— Work order —
A verbatim copy of the listing is needed; pictures are to be left out.

● ● ● ● ● ● ●

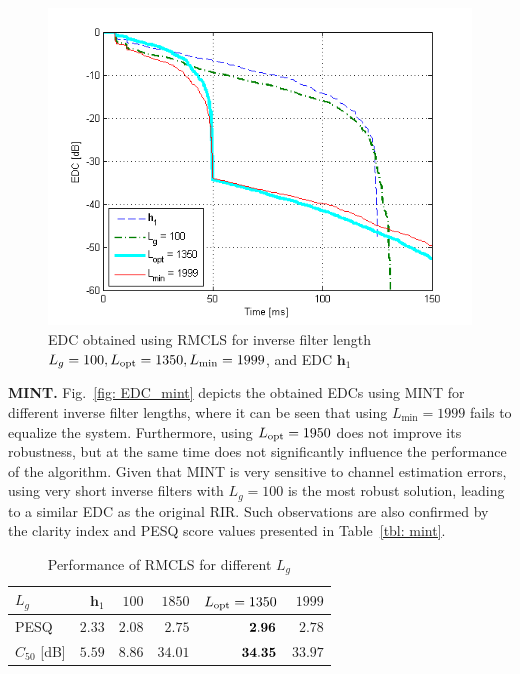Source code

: \documentclass{article}
\begin{document}
\begin{figure}[t!]
\includegraphics[scale=0.6]{EUSIPCOplots/EDC_rmcls_vs_Lg_sys_5_Cm_-33}
  \vspace{-0.6cm}
\caption{EDC obtained using RMCLS for inverse filter length $L_g = 100, L_{\rm opt} = 1350, L_{\min} = 1999 $, and EDC $\mathbf{h}_1$}
\label{fig: EDC_rmcls}
\vspace{-0.56cm}
\end{figure}

\smallskip \noindent \textbf{MINT.} \enspace Fig.~\ref{fig: EDC_mint} depicts the obtained EDCs using MINT for different inverse filter lengths, where it can be seen that using $L_{\min} = 1999$ fails to equalize the system. 
Furthermore, using  $L_{\rm opt} = 1950$ does not improve its robustness, but at the same time does not significantly influence the performance of the algorithm. 
Given that MINT is very sensitive to channel estimation errors, using very short inverse filters with $L_g = 100$ is the most robust solution, leading to a similar EDC as the original RIR. 
Such observations are also confirmed by the clarity index and PESQ score values presented in Table~\ref{tbl: mint}.

\begin{table}[t!]
\footnotesize
\centering
\caption{Performance of RMCLS for different $L_g$}
\label{tbl: rmcls}
 \begin{tabular}{|l|r|r|r|r|r|}
   \hline
   $L_g$ & $\mathbf{h}_1$ & $100$ & $1850$ & $L_{\rm opt} = 1350$ & $1999$ \\ \hline
   PESQ & $2.33$ & $2.08$ & $2.75$ & $\bf{2.96}$ & $2.78$ \\ \hline
   $C_{50}$ [dB] & $5.59$ & $8.86$ & $34.01$ & $\bf{34.35}$ & $33.97$ \\ \hline
\end{tabular}
\vspace{-0.1cm}
\end{table}
\end{document}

● ● ● ● ● ● ●

— Solved problem —
Source code

: \documentclass{article}
\begin{document}
\begin{figure}[t!]
\includegraphics[scale=0.6]{EUSIPCOplots/EDC_rmcls_vs_Lg_sys_5_Cm_-33}
  \vspace{-0.6cm}
\caption{EDC obtained using RMCLS for inverse filter length $L_g = 100, L_{\rm opt} = 1350, L_{\min} = 1999 $, and EDC $\mathbf{h}_1$}
\label{fig: EDC_rmcls}
\vspace{-0.56cm}
\end{figure}

\smallskip \noindent \textbf{MINT.} \enspace Fig.~\ref{fig: EDC_mint} depicts the obtained EDCs using MINT for different inverse filter lengths, where it can be seen that using $L_{\min} = 1999$ fails to equalize the system. 
Furthermore, using  $L_{\rm opt} = 1950$ does not improve its robustness, but at the same time does not significantly influence the performance of the algorithm. 
Given that MINT is very sensitive to channel estimation errors, using very short inverse filters with $L_g = 100$ is the most robust solution, leading to a similar EDC as the original RIR. 
Such observations are also confirmed by the clarity index and PESQ score values presented in Table~\ref{tbl: mint}.

\begin{table}[t!]
\footnotesize
\centering
\caption{Performance of RMCLS for different $L_g$}
\label{tbl: rmcls}
 \begin{tabular}{|l|r|r|r|r|r|}
   \hline
   $L_g$ & $\mathbf{h}_1$ & $100$ & $1850$ & $L_{\rm opt} = 1350$ & $1999$ \\ \hline
   PESQ & $2.33$ & $2.08$ & $2.75$ & $\bf{2.96}$ & $2.78$ \\ \hline
   $C_{50}$ [dB] & $5.59$ & $8.86$ & $34.01$ & $\bf{34.35}$ & $33.97$ \\ \hline
\end{tabular}
\vspace{-0.1cm}
\end{table}
\end{document}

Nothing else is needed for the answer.